The Last Starfighter - released in 1984
I remember when this movie came out.  Why do I remember?  The leading man, the last starfighter himself, was played by a local boy.  Lance Guest.  He grew up in Saratoga, CA and his mom used to come into the Saratoga Community Library where I worked in 1984.  She was a lovely woman who checked out a lot of travel books. And she was VERY proud of her son.  
This movie, upon viewing it now, is truly terrible.  I couldn't even get through it without continually turning to Facebook for relief.  (you guys, I just realized there is an initialism for this. From The Skimm - TSOP: Time spent on phone.  Or a way of quantifying how good a show is.  Use it in a sentence, not just sporadically: "very low TSOP watching the OJ show last night."  Wow, I'm so "on fleek", huh? (psst...did I use that right??))   I was ready to blame it all on the director until I looked him up on the Internet.  His name is Nick Castle.  HE PLAYED MICHAEL MYERS IN HALLOWEEN, FOR CRYING OUT LOUD!!!  One of the creepiest motherfuckers around.  AND he was friends with John Carpenter.  AND he cowrote Escape From New York with Carpenter.  Fuck.  Now I have to love him.  Nick Castle, how could you have had such auspicious beginnings and fritter them away on this pathetic movie?
So this movie is about a kid from a trailer park who obsessively (even ignoring his 80's-hot girlfriend) plays a video game until he beats it.  It's actually a recruitment device for a different planet or some shit so they "recruit" (kidnap) him and leave a beta version body double who is basically retarded.  The kid witnesses all the other starfighters fall to the enemy, is a whiny bitch about going home, grows a pair of balls and finally helps the nice aliens defeat the mean aliens.
First.  Lance Guest did NOT grow up in a trailer park.  Nor does he look like he did.  He looks like he grew up in an affluent suburb in Northern California.  Sorry Lance.
Second.  The acting in this, across the board, is pretty terrible.  The saddest part of that is the fact that Robert Preston is in The Last Starfighter.  He plays the recruiter alien, Centauri.  I wanted him to be good in this.  He's great in other films.  He's Victoria's GBF in Victor/Victoria.
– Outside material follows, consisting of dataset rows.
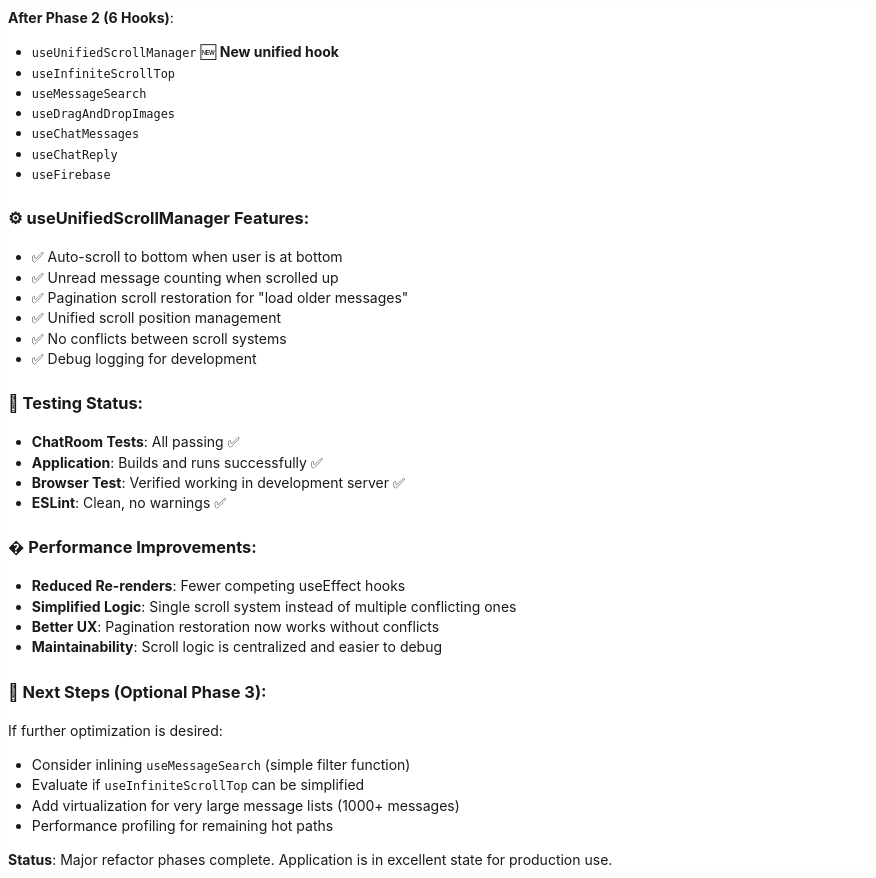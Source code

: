 **After Phase 2 (6 Hooks)**:
- `useUnifiedScrollManager` 🆕 **New unified hook**
- `useInfiniteScrollTop`
- `useMessageSearch` 
- `useDragAndDropImages`
- `useChatMessages`
- `useChatReply`
- `useFirebase`

### ⚙️ useUnifiedScrollManager Features:
- ✅ Auto-scroll to bottom when user is at bottom
- ✅ Unread message counting when scrolled up
- ✅ Pagination scroll restoration for "load older messages"
- ✅ Unified scroll position management
- ✅ No conflicts between scroll systems
- ✅ Debug logging for development

### 🧪 Testing Status:
- **ChatRoom Tests**: All passing ✅
- **Application**: Builds and runs successfully ✅  
- **Browser Test**: Verified working in development server ✅
- **ESLint**: Clean, no warnings ✅

### � Performance Improvements:
- **Reduced Re-renders**: Fewer competing useEffect hooks
- **Simplified Logic**: Single scroll system instead of multiple conflicting ones
- **Better UX**: Pagination restoration now works without conflicts
- **Maintainability**: Scroll logic is centralized and easier to debug

### 🚀 Next Steps (Optional Phase 3):
If further optimization is desired:
- Consider inlining `useMessageSearch` (simple filter function)
- Evaluate if `useInfiniteScrollTop` can be simplified
- Add virtualization for very large message lists (1000+ messages)
- Performance profiling for remaining hot paths

**Status**: Major refactor phases complete. Application is in excellent state for production use.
He's the stinkin' Music Man!  But...in the end....it's still terrible.  As terrible as Cilantro, with a capital C which rhymes with T that stand for Terrible!!  Preston really phones it home. (Get it?  He's an alien. E.T.? Phone....oh never mind, it was stupid. Like this movie)
All right, I'm clearly on an unending, pathetic spiral into movie puns and idiocy.  Enough is enough.
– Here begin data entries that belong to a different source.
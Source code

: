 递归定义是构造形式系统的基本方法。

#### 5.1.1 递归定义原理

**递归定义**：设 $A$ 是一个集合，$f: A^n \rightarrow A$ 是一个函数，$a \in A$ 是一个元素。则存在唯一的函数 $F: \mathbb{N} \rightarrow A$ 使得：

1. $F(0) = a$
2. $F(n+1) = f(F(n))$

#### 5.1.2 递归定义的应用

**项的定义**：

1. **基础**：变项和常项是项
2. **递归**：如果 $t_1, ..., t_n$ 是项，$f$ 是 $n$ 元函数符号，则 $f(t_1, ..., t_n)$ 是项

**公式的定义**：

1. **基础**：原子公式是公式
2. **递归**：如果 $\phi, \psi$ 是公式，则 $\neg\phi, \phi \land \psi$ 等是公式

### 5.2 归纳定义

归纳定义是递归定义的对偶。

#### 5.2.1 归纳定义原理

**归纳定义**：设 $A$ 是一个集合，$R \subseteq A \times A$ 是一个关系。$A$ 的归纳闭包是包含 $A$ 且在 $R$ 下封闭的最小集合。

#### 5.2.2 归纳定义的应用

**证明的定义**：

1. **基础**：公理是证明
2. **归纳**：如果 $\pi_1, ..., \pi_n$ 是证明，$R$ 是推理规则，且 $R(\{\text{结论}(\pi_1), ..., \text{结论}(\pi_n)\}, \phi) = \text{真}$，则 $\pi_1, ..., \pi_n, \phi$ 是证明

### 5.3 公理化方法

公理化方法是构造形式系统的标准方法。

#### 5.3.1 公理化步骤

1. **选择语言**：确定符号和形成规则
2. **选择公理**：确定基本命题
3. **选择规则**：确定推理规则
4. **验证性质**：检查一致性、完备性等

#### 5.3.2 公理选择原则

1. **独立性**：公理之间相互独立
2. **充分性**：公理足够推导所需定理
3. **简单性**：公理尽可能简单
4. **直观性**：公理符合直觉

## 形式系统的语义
(My drink pairing with this is a vodka martini.  I experimented with them in 1984.  I really didn't like them until probably 1987.  But drink enough of them and you'll forget ever having seen this movie.)

My takeaways:
#1 -  I'm going to make a generalization here and you can take it or leave it:  Movies about  video game players who use those skills to save the Earth are as good as they are realistic.
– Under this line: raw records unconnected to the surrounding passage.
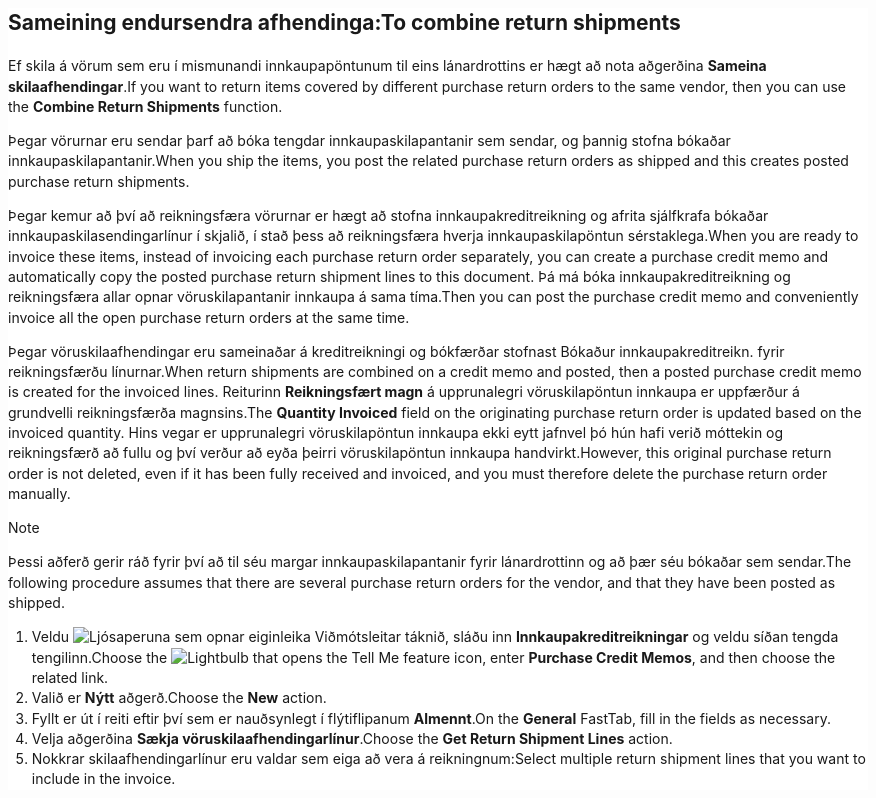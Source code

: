 ## <a name="to-combine-return-shipments"></a><span data-ttu-id="a83dc-234">Sameining endursendra afhendinga:</span><span class="sxs-lookup"><span data-stu-id="a83dc-234">To combine return shipments</span></span>

<span data-ttu-id="a83dc-235">Ef skila á vörum sem eru í mismunandi innkaupapöntunum til eins lánardrottins er hægt að nota aðgerðina **Sameina skilaafhendingar**.</span><span class="sxs-lookup"><span data-stu-id="a83dc-235">If you want to return items covered by different purchase return orders to the same vendor, then you can use the **Combine Return Shipments** function.</span></span>  

<span data-ttu-id="a83dc-236">Þegar vörurnar eru sendar þarf að bóka tengdar innkaupaskilapantanir sem sendar, og þannig stofna bókaðar innkaupaskilapantanir.</span><span class="sxs-lookup"><span data-stu-id="a83dc-236">When you ship the items, you post the related purchase return orders as shipped and this creates posted purchase return shipments.</span></span>  

<span data-ttu-id="a83dc-237">Þegar kemur að því að reikningsfæra vörurnar er hægt að stofna innkaupakreditreikning og afrita sjálfkrafa bókaðar innkaupaskilasendingarlínur í skjalið, í stað þess að reikningsfæra hverja innkaupaskilapöntun sérstaklega.</span><span class="sxs-lookup"><span data-stu-id="a83dc-237">When you are ready to invoice these items, instead of invoicing each purchase return order separately, you can create a purchase credit memo and automatically copy the posted purchase return shipment lines to this document.</span></span> <span data-ttu-id="a83dc-238">Þá má bóka innkaupakreditreikning og reikningsfæra allar opnar vöruskilapantanir innkaupa á sama tíma.</span><span class="sxs-lookup"><span data-stu-id="a83dc-238">Then you can post the purchase credit memo and conveniently invoice all the open purchase return orders at the same time.</span></span>  

<span data-ttu-id="a83dc-239">Þegar vöruskilaafhendingar eru sameinaðar á kreditreikningi og bókfærðar stofnast Bókaður innkaupakreditreikn. fyrir reikningsfærðu línurnar.</span><span class="sxs-lookup"><span data-stu-id="a83dc-239">When return shipments are combined on a credit memo and posted, then a posted purchase credit memo is created for the invoiced lines.</span></span> <span data-ttu-id="a83dc-240">Reiturinn **Reikningsfært magn** á upprunalegri vöruskilapöntun innkaupa er uppfærður á grundvelli reikningsfærða magnsins.</span><span class="sxs-lookup"><span data-stu-id="a83dc-240">The **Quantity Invoiced** field on the originating purchase return order is updated based on the invoiced quantity.</span></span> <span data-ttu-id="a83dc-241">Hins vegar er upprunalegri vöruskilapöntun innkaupa ekki eytt jafnvel þó hún hafi verið móttekin og reikningsfærð að fullu og því verður að eyða þeirri vöruskilapöntun innkaupa handvirkt.</span><span class="sxs-lookup"><span data-stu-id="a83dc-241">However, this original purchase return order is not deleted, even if it has been fully received and invoiced, and you must therefore delete the purchase return order manually.</span></span>

> [!NOTE]  
> <span data-ttu-id="a83dc-242">Þessi aðferð gerir ráð fyrir því að til séu margar innkaupaskilapantanir fyrir lánardrottinn og að þær séu bókaðar sem sendar.</span><span class="sxs-lookup"><span data-stu-id="a83dc-242">The following procedure assumes that there are several purchase return orders for the vendor, and that they have been posted as shipped.</span></span>     

1. <span data-ttu-id="a83dc-243">Veldu ![Ljósaperuna sem opnar eiginleika Viðmótsleitar](media/ui-search/search_small.png "Segðu mér hvað þú vilt gera") táknið, sláðu inn **Innkaupakreditreikningar** og veldu síðan tengda tengilinn.</span><span class="sxs-lookup"><span data-stu-id="a83dc-243">Choose the ![Lightbulb that opens the Tell Me feature](media/ui-search/search_small.png "Tell me what you want to do") icon, enter **Purchase Credit Memos**, and then choose the related link.</span></span>  
2. <span data-ttu-id="a83dc-244">Valið er **Nýtt** aðgerð.</span><span class="sxs-lookup"><span data-stu-id="a83dc-244">Choose the **New** action.</span></span>  
3. <span data-ttu-id="a83dc-245">Fyllt er út í reiti eftir því sem er nauðsynlegt í flýtiflipanum **Almennt**.</span><span class="sxs-lookup"><span data-stu-id="a83dc-245">On the **General** FastTab, fill in the fields as necessary.</span></span>  
4. <span data-ttu-id="a83dc-246">Velja aðgerðina **Sækja vöruskilaafhendingarlínur**.</span><span class="sxs-lookup"><span data-stu-id="a83dc-246">Choose the **Get Return Shipment Lines** action.</span></span>  
5. <span data-ttu-id="a83dc-247">Nokkrar skilaafhendingarlínur eru valdar sem eiga að vera á reikningnum:</span><span class="sxs-lookup"><span data-stu-id="a83dc-247">Select multiple return shipment lines that you want to include in the invoice.</span></span>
#2 - I don't think poor Lance Guest did much after The Last Starfighter.  Which makes me wonder if he had to move home to Saratoga at some point to live with his lovely mother.  I hope he was a good son.
#3 -  I'm torn about  "TSOP".  While I'm happy that there is a device at my fingertips that alleviates my boredom every second of every day, I hate that it's an initialism because that means it's common and accepted that everyone ignores everything.  Also, I DO NOT condone TSOP when seeing anything in public (movie, play, concert, etc).